Slightly Evolved Problem
Let us increase slightly the complexity of the above problem. Consider the program that adds two NxN matrices. A simple CPU program to achieve this may look like this:
void add_matrix( float* a, float* b, float* c, int N ) { int index; for ( int i = 0; i < N; ++i ) for ( int j = 0; j < N; ++j ) { index = i + j*N; c[index] = a[index] + b[index]; } } int main() { add_matrix( a, b, c, N ); }
As discused before, CUDA provides a hierarchy of threads, which can be exploted to achieve fast parallel computation in 2D and 3D as well.

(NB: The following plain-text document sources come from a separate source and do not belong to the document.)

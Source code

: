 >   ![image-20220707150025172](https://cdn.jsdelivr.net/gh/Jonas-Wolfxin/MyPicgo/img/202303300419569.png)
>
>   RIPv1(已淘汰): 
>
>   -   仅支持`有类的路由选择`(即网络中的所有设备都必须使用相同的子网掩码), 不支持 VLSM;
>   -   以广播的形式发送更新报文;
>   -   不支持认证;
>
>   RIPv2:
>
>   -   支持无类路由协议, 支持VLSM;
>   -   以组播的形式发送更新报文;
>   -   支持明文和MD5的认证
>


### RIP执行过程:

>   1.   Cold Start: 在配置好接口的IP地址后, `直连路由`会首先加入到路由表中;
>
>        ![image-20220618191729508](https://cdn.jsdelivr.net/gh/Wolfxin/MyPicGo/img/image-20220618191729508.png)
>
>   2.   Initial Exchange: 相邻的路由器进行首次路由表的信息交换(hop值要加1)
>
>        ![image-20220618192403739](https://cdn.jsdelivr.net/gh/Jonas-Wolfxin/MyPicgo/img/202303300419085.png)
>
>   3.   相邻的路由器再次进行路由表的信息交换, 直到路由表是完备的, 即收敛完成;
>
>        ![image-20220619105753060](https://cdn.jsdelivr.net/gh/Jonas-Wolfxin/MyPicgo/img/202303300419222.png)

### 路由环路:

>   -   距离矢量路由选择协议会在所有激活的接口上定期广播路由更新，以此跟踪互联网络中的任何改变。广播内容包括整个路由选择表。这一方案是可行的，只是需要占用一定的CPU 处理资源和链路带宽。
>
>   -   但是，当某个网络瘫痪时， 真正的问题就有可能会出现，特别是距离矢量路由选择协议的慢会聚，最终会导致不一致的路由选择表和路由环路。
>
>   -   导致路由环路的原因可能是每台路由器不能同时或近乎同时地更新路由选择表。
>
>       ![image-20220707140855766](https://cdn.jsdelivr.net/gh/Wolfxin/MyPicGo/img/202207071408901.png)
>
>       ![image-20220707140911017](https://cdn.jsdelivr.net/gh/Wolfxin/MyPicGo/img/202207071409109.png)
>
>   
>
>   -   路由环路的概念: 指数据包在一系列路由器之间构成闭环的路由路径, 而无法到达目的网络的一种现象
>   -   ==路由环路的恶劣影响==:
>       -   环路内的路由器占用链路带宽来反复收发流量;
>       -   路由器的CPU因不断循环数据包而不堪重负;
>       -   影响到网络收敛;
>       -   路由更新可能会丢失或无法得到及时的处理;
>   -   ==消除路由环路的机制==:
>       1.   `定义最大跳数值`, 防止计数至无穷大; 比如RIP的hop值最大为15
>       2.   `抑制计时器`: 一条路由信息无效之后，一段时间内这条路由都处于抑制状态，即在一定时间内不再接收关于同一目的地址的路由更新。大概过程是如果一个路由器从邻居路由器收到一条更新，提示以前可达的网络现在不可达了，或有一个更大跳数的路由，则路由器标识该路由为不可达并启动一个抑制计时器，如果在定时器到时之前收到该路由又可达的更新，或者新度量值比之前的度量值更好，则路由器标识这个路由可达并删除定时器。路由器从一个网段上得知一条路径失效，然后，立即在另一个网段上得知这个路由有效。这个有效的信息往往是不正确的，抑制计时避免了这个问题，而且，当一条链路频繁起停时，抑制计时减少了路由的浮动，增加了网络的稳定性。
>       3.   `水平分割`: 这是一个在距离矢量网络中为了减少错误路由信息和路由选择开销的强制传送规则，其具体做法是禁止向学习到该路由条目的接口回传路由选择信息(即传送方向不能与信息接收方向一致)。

In order to achieve data parallelism in 2D or 3D, we can use the 3 components (x,y,z) of threadIdx
variable.For a two-dimensional block of size (Dx, Dy), the thread ID of a thread of index (x, y) is (x + y Dx); for a three-dimensional block of size (Dx, Dy, Dz), the thread ID of a thread of index (x, y, z) is (x + y Dx + z Dx Dy). Based on this idea, the following code adds two NxN matrices in parallel:
__global__ void MatAdd(float A[N][N], float B[N][N],float C[N][N]) { int i = threadIdx.x; int j = threadIdx.y; C[i][j] = A[i][j] + B[i][j]; } int main() { ... // Invocation with one block of N * N * 1 threads int numBlocks = 1; dim3 threadsPerBlock(N, N); MatAdd<<<numBlocks, threadsPerBlock>>>(A, B, C); ... }
MatAdd kernel here performs the N*N additions almost at the same time, assuming the GPU has so many processing entities. Hence the performance boost obtained is easily exponential as compared to regular CPU computation.

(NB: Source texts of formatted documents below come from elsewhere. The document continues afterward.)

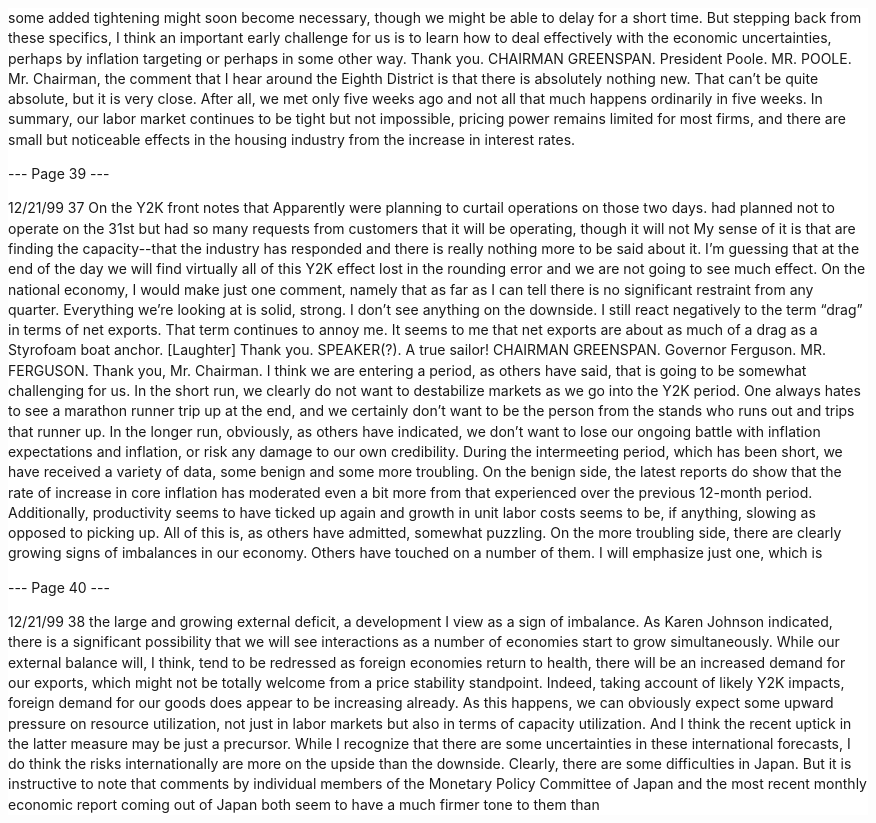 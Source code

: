 some added tightening might soon become necessary, though we might be able to delay for
a short time. But stepping back from these specifics, I think an important early challenge
for us is to learn how to deal effectively with the economic uncertainties, perhaps by
inflation targeting or perhaps in some other way. Thank you.
CHAIRMAN GREENSPAN. President Poole.
MR. POOLE. Mr. Chairman, the comment that I hear around the Eighth District is
that there is absolutely nothing new. That can’t be quite absolute, but it is very close. After
all, we met only five weeks ago and not all that much happens ordinarily in five weeks. In
summary, our labor market continues to be tight but not impossible, pricing power remains
limited for most firms, and there are small but noticeable effects in the housing industry
from the increase in interest rates.

--- Page 39 ---

12/21/99 37
On the Y2K front notes that
Apparently
were planning to curtail operations on those two days. had
planned not to operate on the 31st but had so many requests from customers that it will be
operating, though it will not My sense of it is that
are finding the capacity--that the industry has responded and there
is really nothing more to be said about it. I’m guessing that at the end of the day we will
find virtually all of this Y2K effect lost in the rounding error and we are not going to see
much effect.
On the national economy, I would make just one comment, namely that as far as I
can tell there is no significant restraint from any quarter. Everything we’re looking at is
solid, strong. I don’t see anything on the downside. I still react negatively to the term
“drag” in terms of net exports. That term continues to annoy me. It seems to me that net
exports are about as much of a drag as a Styrofoam boat anchor. [Laughter] Thank you.
SPEAKER(?). A true sailor!
CHAIRMAN GREENSPAN. Governor Ferguson.
MR. FERGUSON. Thank you, Mr. Chairman. I think we are entering a period, as
others have said, that is going to be somewhat challenging for us. In the short run, we
clearly do not want to destabilize markets as we go into the Y2K period. One always hates
to see a marathon runner trip up at the end, and we certainly don’t want to be the person
from the stands who runs out and trips that runner up. In the longer run, obviously, as
others have indicated, we don’t want to lose our ongoing battle with inflation expectations
and inflation, or risk any damage to our own credibility.
During the intermeeting period, which has been short, we have received a variety of
data, some benign and some more troubling. On the benign side, the latest reports do show
that the rate of increase in core inflation has moderated even a bit more from that
experienced over the previous 12-month period. Additionally, productivity seems to have
ticked up again and growth in unit labor costs seems to be, if anything, slowing as opposed
to picking up. All of this is, as others have admitted, somewhat puzzling.
On the more troubling side, there are clearly growing signs of imbalances in our
economy. Others have touched on a number of them. I will emphasize just one, which is

--- Page 40 ---

12/21/99 38
the large and growing external deficit, a development I view as a sign of imbalance. As
Karen Johnson indicated, there is a significant possibility that we will see interactions as a
number of economies start to grow simultaneously. While our external balance will, I think,
tend to be redressed as foreign economies return to health, there will be an increased
demand for our exports, which might not be totally welcome from a price stability
standpoint. Indeed, taking account of likely Y2K impacts, foreign demand for our goods
does appear to be increasing already. As this happens, we can obviously expect some
upward pressure on resource utilization, not just in labor markets but also in terms of
capacity utilization. And I think the recent uptick in the latter measure may be just a
precursor.
While I recognize that there are some uncertainties in these international forecasts, I
do think the risks internationally are more on the upside than the downside. Clearly, there
are some difficulties in Japan. But it is instructive to note that comments by individual
members of the Monetary Policy Committee of Japan and the most recent monthly
economic report coming out of Japan both seem to have a much firmer tone to them than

Some interesting Applications
- IBM Watson
IBM Watson[6] has established itself as one of the fastest super computers by competing against best human players in the game of Jeopardy. If executed on a single core, it takes it approximately 2 hours to answer a single Jeopardy question. But the "real IBM Watson" with 2880 cores performs the same task in less than 3 seconds.
- Password guessing [7]
Technological attacks involve using computers to guess passwords. This is typically accomplished by having the computer try every possible password until it finds the correct one. Advances in GPUs have enabled brute force attacks to be executed faster than ever, hence making this a major security challenge.
- Air traffic control
Rapid prediction of aircraft trajectories is critical for decision making in future Trajectory Based Operations. GPU computing allows you to exploit the parallelism in the trajectory prediction process to have extremely fast run-times. This in turn allows you to achieve real-time performance and analyze models with greater complexity.
References
Embarrassingly Parallel Problems
Questions
1.What advantage does CPU have over GPU?
2.Name the Latest GPU whose Architecture is discussed in this article.
3.How many CUDA Processors are present in the NVIDIA Fermi Architecture?
4.How are kernels in CUDA Programming different from normal C functions?
5.What are the different memory spaces provided by the CUDA Architecture?
6.How does SIMD work?
7.What is an Embarrassingly Parallel Problem?
8.Can a thread block be three dimensional?
9.If Yes, How do you access a specific thread in a block?
10.Name one interesting research happening in Parallel Computing.